BEGIN RECORD SET

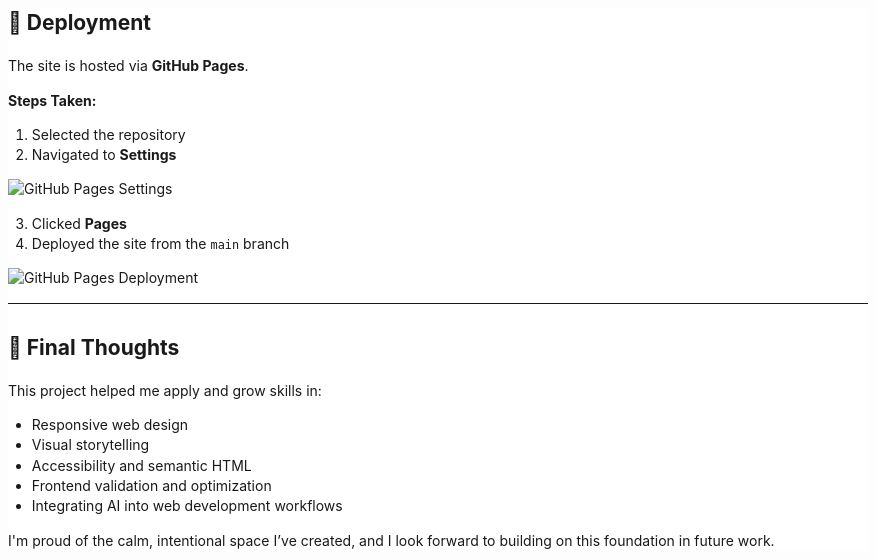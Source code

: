 
## 🚀 Deployment

The site is hosted via **GitHub Pages**.

**Steps Taken:**

1. Selected the repository  
2. Navigated to **Settings**  
<img src="https://github.com/user-attachments/assets/82711ed8-3971-4792-ac84-a94d861d0ab1" width="600" alt="GitHub Pages Settings"/>

3. Clicked **Pages**  
4. Deployed the site from the `main` branch  
<img src="https://github.com/user-attachments/assets/27c6458e-993e-456b-b2a8-46566714c943" width="700" alt="GitHub Pages Deployment"/>

---

## 🧘 Final Thoughts

This project helped me apply and grow skills in:

- Responsive web design  
- Visual storytelling  
- Accessibility and semantic HTML  
- Frontend validation and optimization  
- Integrating AI into web development workflows  

I'm proud of the calm, intentional space I’ve created, and I look forward to building on this foundation in future work.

END RECORD SET

## INSTRUCTIONS TO FOLLOW:
Begin with the line that contains "- Integrating AI". Repeat it and every line after it through the end of the listing, exactly, and print nothing more.

## EXPECTED OUTPUT:
- Integrating AI into web development workflows  

I'm proud of the calm, intentional space I’ve created, and I look forward to building on this foundation in future work.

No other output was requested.